Ce matin-là, l'air était doux, mais un vent froid et âpre avait glissé sur Fondcombe, et jouait comme un enfant bruyant dans les bannières de la Maison Simple. Les arbres, dérangés dans leur repos, gémissaient et crissaient en s'étirant dans tous les sens. De nombreuses fleurs abandonnaient leurs manteaux d'arc-en-ciel en laissant filer leurs pétales à travers les cieux en ébulition. Rares étaient les Immortels qui d'aventure s'étaient hasardés à sortir de chez eux. Si peu après l'aube et dans des conditions climatiques si peu engageantes, ils préféraient de loin rester encore un peu au couvert de leurs intérieurs douillets.

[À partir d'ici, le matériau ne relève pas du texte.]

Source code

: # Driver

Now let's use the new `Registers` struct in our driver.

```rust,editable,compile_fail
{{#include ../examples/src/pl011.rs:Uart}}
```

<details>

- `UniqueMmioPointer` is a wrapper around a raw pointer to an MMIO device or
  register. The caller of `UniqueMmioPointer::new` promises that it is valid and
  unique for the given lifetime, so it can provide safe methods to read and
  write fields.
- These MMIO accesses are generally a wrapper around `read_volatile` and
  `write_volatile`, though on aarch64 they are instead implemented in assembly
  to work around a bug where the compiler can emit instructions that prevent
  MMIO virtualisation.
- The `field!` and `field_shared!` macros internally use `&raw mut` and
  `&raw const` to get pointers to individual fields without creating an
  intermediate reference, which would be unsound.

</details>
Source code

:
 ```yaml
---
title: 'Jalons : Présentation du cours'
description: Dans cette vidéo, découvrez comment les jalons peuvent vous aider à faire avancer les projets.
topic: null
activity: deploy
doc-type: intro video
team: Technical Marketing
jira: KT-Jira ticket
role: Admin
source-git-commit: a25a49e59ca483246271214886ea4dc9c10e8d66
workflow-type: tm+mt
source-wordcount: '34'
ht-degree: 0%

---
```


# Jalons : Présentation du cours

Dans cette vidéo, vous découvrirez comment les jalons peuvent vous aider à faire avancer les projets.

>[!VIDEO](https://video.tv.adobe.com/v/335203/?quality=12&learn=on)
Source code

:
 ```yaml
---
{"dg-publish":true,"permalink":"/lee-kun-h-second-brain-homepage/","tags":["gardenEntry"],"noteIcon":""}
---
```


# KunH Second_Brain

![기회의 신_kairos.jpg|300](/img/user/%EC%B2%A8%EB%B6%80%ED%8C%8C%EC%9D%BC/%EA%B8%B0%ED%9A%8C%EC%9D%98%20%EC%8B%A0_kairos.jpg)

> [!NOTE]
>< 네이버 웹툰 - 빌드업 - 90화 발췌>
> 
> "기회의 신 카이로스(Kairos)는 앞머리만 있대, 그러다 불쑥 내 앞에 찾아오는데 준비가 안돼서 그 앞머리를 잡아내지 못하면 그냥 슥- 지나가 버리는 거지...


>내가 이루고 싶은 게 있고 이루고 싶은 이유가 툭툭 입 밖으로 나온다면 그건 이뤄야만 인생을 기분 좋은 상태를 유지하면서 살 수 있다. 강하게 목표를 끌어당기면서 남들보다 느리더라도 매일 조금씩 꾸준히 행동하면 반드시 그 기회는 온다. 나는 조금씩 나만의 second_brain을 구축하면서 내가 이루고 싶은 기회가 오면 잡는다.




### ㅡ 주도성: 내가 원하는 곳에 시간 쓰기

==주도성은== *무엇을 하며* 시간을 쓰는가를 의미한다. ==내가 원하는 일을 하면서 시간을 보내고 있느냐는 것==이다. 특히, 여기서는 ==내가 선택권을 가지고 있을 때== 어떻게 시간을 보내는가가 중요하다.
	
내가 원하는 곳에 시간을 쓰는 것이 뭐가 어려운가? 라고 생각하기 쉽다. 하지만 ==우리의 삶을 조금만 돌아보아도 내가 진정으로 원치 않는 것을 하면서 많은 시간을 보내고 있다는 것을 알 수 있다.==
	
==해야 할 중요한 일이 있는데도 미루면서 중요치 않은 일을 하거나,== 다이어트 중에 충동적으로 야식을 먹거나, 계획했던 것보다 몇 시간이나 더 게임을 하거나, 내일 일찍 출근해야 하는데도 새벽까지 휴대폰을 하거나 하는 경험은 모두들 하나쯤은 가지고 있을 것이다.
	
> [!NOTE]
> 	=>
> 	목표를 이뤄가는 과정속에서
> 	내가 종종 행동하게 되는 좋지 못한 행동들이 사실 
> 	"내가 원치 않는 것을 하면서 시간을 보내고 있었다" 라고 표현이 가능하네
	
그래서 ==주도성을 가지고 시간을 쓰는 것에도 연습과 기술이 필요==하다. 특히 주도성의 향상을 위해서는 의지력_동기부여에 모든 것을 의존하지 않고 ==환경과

Et nombreux parmi les elfes d'Imladris étaient ceux qui repensaient avec joie et surprise des événements de la veille au soir. Le retour de la reine Celebrían... C'avait été la fête, c'est sûr! En moins de temps qu'il n'en faut pour le dire, le paysage quelque peu mélancolique de la vieille vallée elfique s'était mué en guirlandes, feux d'artifices, chants, rires et cris de liesse. La soirée s'était terminée lorsque la Soleil avait pointée à l'horizon, rappelant chacun à sa vie ordinaire.

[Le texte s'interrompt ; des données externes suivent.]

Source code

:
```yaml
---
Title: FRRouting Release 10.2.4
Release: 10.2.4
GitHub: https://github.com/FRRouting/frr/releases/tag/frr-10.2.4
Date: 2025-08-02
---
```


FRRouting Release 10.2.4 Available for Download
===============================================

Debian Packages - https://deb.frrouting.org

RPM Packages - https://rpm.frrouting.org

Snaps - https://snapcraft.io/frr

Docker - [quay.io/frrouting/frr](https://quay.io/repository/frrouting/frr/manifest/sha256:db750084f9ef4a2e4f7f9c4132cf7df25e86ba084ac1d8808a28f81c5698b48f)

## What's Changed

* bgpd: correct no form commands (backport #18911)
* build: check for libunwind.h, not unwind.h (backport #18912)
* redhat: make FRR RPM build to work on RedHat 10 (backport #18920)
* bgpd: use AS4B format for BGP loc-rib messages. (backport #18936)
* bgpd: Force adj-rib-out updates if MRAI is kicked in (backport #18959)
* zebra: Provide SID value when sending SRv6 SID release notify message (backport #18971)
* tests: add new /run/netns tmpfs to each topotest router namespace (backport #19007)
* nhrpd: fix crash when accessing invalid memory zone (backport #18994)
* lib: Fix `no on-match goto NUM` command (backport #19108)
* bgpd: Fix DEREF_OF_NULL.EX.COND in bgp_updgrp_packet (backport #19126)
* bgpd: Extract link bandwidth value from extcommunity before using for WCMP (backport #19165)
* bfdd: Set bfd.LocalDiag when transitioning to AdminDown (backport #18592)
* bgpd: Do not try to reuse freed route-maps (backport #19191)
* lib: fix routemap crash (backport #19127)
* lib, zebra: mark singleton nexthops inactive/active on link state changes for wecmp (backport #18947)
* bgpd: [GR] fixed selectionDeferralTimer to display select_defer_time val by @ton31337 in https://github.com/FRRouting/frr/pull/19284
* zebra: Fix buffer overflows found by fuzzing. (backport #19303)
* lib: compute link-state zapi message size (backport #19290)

Pourtant, un petit quelque chose semblait avoir changé. Et c'est à cela que songeait Maeghad, tandis qu'il offrait son visage nu à la giffle du vent déchaîné. Debout au milieu d'une allée qui mènait vers une fontaine ouvragée, le vieil elfe se laissait enivrer avec délices des odeurs mèlées que cette froide bourrasque emportait avec elle. Il les reconnaissaient toutes: le jasmin dont la floraison s'achèverait d'ici un jour ou deux, les hêtres droits aux troncs rugueux, le piquant âcre -effluve haïe...- des feux de bois encore vert, l'humidité légère si étrange que le nez averti sent peu avant la pluie.
Tout cela, il le synthétisait en une constation plus amusée qu'amère: l'hiver pointerait bientôt le bout de son nez.
Mais ce matin-là, l'air charriait bien d'autres choses. Un peu de fatigue se lisait dans l'ambiance morne alentour, la tension pesait encore sur ses épaules voutées, et tout alentour s'exhaltaient des senteurs inhabituelles, de roses fraîchement coupées et de banquets somptueux, d'herbe piétinée, de chevaux en sueur et de sucre candi. Et puis, l'oduer, l'odeur à la fois fraîche, salée, et terrible de la mer, qui n'avait pas voulu quitter ses narines depuis que la Reine l'avait amenée à lui...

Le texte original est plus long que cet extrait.